WHAT IS EXPECTED —
In the entries that follow, identify the line containing "- [Favicon Generator](https://realfavicongenerator.net/)" and return it together with all later lines, exactly as they appear.

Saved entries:
= = =
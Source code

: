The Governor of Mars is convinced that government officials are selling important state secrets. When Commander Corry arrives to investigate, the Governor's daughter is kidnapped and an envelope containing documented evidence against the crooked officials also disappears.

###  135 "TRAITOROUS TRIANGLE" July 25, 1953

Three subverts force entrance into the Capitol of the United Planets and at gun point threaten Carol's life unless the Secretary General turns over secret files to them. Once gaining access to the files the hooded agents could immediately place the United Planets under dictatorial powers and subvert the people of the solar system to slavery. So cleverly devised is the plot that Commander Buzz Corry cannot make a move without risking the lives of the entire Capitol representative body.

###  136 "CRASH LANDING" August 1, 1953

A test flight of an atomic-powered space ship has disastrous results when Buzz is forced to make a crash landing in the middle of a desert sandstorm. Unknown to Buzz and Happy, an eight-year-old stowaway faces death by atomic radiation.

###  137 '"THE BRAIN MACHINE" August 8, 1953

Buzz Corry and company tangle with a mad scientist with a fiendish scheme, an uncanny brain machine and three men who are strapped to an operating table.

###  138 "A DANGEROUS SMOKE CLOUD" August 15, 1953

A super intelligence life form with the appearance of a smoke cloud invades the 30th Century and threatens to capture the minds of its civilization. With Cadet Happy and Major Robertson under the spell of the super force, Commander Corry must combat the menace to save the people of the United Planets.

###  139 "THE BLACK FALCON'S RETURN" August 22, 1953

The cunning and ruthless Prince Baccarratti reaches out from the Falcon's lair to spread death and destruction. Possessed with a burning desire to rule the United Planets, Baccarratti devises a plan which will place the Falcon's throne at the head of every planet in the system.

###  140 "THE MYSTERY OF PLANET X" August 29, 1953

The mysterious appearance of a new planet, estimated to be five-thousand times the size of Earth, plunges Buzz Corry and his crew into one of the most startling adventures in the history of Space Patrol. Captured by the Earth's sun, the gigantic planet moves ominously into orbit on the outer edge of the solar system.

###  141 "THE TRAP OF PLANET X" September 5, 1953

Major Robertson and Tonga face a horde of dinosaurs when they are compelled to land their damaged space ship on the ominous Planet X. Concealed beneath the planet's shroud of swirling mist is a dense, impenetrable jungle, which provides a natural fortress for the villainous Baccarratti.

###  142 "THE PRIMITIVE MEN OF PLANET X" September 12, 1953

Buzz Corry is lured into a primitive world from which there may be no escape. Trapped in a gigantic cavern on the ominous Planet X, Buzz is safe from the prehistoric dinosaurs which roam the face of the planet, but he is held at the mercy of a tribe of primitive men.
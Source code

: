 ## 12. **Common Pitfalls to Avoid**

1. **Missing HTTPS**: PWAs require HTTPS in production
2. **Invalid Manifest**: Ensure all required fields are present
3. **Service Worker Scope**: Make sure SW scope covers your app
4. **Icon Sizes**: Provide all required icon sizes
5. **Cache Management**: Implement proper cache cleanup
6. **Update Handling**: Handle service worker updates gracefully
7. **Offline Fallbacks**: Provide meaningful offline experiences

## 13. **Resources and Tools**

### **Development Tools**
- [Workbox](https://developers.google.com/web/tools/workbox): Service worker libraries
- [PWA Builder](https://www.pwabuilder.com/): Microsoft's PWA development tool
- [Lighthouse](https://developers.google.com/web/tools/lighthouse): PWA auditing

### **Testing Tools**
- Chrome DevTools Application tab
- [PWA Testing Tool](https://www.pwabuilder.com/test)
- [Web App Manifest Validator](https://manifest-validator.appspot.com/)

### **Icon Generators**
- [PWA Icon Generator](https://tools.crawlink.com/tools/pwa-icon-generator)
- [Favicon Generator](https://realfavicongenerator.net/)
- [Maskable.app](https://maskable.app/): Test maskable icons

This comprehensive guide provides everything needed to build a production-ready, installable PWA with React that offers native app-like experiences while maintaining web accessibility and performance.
= = =
ANSWER TO THIS TASK —
- [Favicon Generator](https://realfavicongenerator.net/)
- [Maskable.app](https://maskable.app/): Test maskable icons

This comprehensive guide provides everything needed to build a production-ready, installable PWA with React that offers native app-like experiences while maintaining web accessibility and performance.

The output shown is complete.